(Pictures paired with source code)
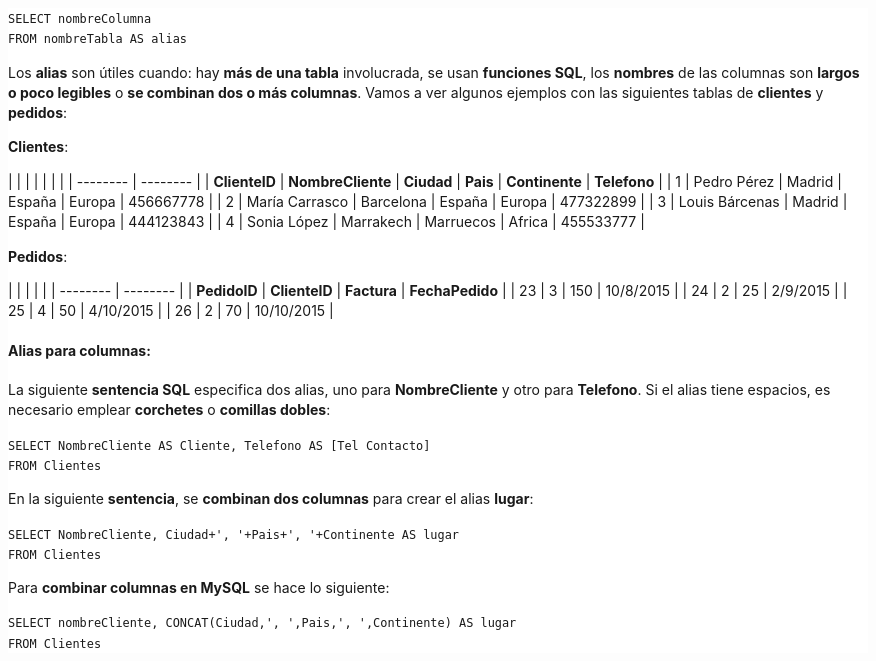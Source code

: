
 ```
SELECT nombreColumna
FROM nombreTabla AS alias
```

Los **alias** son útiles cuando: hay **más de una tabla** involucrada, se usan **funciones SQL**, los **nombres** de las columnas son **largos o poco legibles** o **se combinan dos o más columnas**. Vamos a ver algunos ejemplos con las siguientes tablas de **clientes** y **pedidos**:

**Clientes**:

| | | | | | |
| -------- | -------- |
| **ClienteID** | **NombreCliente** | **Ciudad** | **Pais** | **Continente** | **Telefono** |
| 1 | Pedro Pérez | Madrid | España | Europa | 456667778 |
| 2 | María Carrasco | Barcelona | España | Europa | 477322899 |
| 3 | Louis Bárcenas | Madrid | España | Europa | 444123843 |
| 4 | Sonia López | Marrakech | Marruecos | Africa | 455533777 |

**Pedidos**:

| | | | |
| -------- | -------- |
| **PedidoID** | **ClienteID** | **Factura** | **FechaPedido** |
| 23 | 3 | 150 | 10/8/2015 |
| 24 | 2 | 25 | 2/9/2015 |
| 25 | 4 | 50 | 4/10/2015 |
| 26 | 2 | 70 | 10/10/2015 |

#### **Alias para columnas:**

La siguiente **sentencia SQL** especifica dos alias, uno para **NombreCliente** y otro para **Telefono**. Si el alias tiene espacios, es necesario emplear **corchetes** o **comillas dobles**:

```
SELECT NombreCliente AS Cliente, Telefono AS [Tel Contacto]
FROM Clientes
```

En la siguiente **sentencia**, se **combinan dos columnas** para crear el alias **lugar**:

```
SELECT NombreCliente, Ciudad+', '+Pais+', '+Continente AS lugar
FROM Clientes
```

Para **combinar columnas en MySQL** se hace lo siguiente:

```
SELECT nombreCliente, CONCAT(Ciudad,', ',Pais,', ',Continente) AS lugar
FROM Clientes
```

---

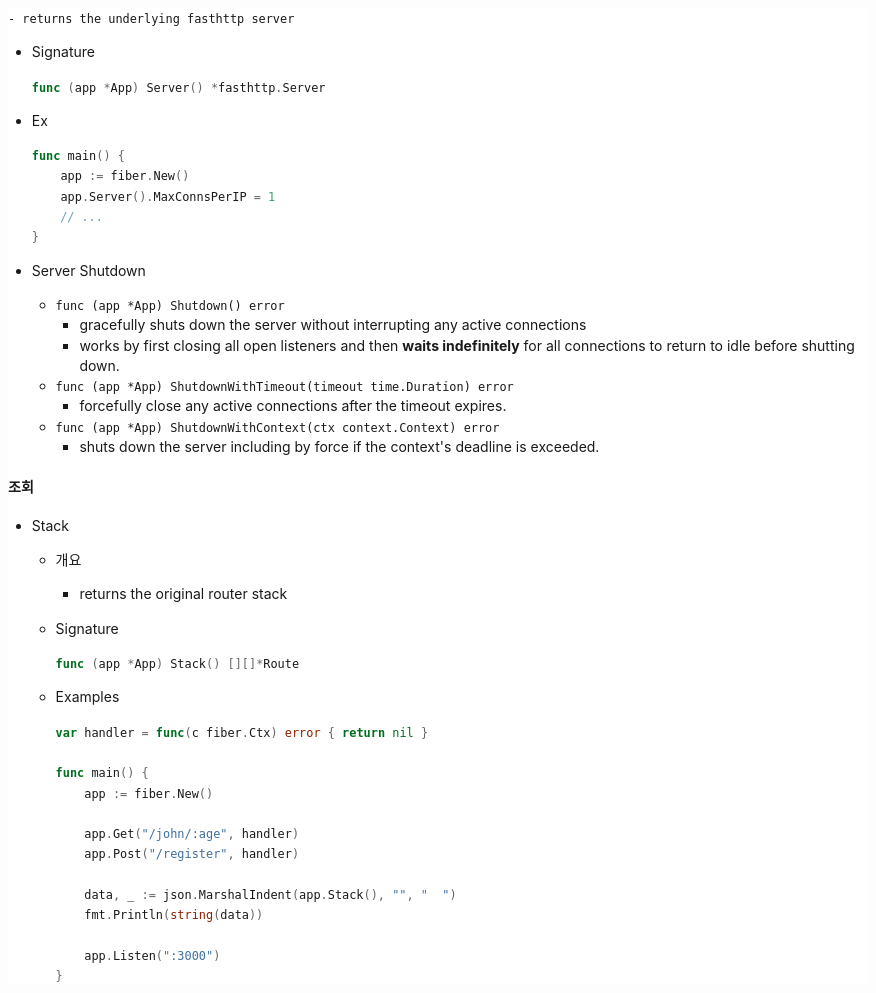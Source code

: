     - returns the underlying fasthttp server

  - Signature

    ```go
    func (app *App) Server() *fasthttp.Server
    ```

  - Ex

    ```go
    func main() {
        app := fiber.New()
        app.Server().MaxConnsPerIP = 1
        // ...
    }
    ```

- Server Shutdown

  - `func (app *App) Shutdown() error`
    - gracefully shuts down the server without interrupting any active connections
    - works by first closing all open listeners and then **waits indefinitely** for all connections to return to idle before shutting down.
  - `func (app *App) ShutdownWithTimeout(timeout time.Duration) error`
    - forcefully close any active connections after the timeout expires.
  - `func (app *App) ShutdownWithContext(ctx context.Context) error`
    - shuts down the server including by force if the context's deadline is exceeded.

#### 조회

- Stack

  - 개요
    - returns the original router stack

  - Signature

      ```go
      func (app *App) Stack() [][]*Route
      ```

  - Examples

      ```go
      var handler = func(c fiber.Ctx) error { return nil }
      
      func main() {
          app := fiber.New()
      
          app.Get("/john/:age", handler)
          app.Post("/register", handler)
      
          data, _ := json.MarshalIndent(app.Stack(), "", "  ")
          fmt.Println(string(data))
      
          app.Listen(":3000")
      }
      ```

==

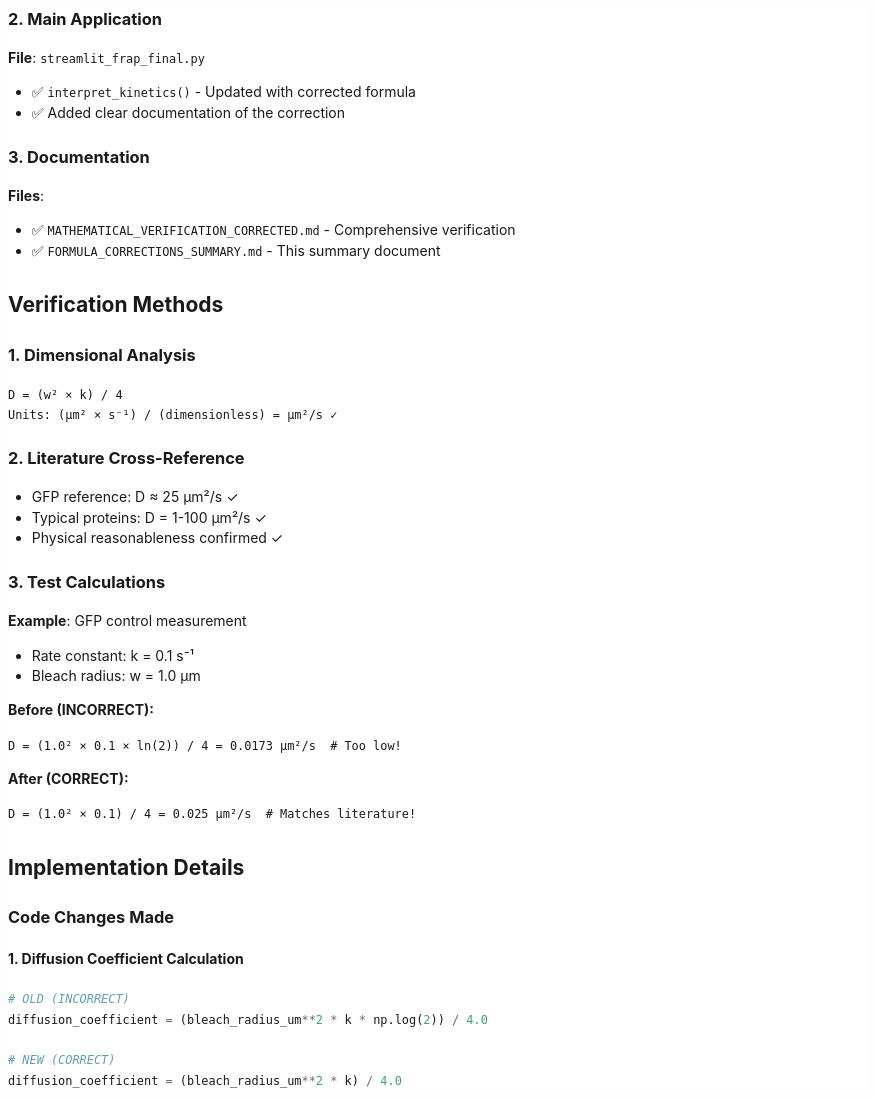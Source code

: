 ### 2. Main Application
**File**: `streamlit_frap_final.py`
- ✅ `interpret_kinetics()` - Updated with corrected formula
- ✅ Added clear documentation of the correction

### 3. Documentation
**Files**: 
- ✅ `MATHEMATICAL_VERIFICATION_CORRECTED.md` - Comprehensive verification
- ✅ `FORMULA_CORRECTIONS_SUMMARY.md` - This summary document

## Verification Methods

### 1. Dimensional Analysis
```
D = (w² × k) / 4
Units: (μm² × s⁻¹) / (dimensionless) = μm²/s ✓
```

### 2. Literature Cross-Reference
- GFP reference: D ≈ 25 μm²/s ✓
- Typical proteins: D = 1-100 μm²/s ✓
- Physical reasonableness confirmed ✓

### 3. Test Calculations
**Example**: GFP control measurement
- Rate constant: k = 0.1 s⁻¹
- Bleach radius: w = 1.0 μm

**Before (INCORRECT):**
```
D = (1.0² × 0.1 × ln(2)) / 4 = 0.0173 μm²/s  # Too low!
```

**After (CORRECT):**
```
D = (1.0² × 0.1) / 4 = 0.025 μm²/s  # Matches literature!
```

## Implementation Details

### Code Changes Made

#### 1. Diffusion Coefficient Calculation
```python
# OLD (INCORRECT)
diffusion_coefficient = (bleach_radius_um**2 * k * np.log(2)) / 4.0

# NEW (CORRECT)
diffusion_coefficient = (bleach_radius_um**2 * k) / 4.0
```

▶ [Description of the task]:
Among the entries above, how many lines include the word "context"? Reply with the number only.

▶ [Finished task]:
2